(ENTRIES SUPPLIED begins)
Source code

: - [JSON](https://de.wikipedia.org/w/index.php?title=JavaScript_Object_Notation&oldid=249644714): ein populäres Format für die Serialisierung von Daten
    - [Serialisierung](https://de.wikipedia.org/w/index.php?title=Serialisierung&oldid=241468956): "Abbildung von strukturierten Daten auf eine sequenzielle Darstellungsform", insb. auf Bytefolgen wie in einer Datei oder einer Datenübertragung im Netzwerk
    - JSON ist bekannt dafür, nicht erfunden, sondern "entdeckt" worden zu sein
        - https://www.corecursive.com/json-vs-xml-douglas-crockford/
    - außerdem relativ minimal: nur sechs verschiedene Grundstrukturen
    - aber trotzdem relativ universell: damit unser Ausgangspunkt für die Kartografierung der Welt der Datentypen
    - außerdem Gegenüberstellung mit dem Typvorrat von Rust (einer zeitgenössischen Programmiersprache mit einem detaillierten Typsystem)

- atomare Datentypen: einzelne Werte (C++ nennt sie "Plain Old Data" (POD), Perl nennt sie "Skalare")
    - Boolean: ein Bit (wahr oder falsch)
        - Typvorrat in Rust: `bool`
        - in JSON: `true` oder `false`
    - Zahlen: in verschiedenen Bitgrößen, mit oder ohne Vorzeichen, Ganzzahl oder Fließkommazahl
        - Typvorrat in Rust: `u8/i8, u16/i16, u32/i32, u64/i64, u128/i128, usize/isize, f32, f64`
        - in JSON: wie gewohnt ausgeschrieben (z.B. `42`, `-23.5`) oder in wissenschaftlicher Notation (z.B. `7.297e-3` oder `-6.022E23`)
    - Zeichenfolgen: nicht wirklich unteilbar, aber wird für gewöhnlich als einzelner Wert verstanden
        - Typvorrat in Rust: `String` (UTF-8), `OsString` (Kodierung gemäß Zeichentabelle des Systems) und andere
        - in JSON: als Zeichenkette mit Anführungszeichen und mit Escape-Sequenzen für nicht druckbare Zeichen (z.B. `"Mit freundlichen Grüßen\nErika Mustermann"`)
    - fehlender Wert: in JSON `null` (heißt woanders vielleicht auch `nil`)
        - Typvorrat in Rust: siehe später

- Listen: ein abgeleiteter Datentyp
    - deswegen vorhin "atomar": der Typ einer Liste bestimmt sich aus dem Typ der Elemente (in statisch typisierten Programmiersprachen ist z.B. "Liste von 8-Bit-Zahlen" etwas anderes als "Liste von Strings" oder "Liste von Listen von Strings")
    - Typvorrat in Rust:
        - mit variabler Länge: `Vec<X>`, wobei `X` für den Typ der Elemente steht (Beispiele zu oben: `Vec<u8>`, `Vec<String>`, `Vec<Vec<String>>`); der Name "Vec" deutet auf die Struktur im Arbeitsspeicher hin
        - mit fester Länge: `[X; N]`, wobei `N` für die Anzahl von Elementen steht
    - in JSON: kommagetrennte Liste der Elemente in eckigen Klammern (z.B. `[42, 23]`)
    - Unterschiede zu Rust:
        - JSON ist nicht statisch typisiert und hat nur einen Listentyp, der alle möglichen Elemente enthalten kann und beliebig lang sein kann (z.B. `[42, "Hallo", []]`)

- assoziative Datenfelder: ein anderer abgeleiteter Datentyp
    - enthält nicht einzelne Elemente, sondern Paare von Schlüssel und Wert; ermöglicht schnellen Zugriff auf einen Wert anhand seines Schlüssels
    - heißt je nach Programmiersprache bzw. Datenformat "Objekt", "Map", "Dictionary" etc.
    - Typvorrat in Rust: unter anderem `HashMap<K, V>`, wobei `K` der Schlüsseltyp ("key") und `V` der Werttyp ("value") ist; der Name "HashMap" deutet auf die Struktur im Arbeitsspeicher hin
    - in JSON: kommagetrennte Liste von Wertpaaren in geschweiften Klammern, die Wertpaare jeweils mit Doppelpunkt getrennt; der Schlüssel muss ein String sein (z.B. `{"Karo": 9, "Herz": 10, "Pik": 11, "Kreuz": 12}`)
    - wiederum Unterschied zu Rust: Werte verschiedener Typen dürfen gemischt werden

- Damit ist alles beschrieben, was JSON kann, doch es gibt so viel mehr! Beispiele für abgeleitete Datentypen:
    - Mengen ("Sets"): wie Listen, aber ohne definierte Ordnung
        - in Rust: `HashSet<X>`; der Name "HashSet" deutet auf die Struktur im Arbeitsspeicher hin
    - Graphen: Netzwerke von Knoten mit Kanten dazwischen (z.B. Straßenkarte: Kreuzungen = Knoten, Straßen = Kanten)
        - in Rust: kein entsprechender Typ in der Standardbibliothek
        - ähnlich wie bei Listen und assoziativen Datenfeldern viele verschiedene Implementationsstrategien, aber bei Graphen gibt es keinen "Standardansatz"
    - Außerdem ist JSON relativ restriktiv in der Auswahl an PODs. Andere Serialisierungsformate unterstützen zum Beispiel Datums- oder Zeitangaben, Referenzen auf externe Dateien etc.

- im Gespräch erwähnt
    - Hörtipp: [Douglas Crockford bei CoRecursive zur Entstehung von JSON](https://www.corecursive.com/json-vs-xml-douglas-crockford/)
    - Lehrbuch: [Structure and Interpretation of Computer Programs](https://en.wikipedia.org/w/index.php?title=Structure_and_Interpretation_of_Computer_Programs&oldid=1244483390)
(ENTRIES SUPPLIED ends)
(ENTRIES SUPPLIED begins)
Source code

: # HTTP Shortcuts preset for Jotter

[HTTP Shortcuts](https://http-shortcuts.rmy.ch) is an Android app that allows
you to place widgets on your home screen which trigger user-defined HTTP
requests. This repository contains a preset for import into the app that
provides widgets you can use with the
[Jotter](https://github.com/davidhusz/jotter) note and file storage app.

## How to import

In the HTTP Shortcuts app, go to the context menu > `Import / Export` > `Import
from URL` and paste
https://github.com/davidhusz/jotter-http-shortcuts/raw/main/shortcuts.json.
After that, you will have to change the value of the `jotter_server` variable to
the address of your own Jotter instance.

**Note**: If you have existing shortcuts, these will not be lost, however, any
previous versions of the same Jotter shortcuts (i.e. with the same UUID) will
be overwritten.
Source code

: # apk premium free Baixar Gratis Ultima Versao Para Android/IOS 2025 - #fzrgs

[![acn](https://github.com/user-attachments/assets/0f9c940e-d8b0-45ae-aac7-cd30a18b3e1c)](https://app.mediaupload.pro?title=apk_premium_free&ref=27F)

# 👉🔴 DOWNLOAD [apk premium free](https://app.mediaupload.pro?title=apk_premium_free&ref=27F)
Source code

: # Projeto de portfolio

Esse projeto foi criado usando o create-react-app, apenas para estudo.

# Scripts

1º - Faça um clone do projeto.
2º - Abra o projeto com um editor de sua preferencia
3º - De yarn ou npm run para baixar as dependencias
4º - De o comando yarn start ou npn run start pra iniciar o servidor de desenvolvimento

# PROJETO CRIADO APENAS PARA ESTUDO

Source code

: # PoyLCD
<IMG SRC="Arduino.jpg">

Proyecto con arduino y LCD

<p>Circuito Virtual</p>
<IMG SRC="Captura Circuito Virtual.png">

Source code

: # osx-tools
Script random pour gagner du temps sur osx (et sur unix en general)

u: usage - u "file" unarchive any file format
(ENTRIES SUPPLIED ends)
Some lines in the data above hold the string "that". Find and copy each of them.

[HTTP Shortcuts](https://http-shortcuts.rmy.ch) is an Android app that allows
requests. This repository contains a preset for import into the app that
After that, you will have to change the value of the `jotter_server` variable to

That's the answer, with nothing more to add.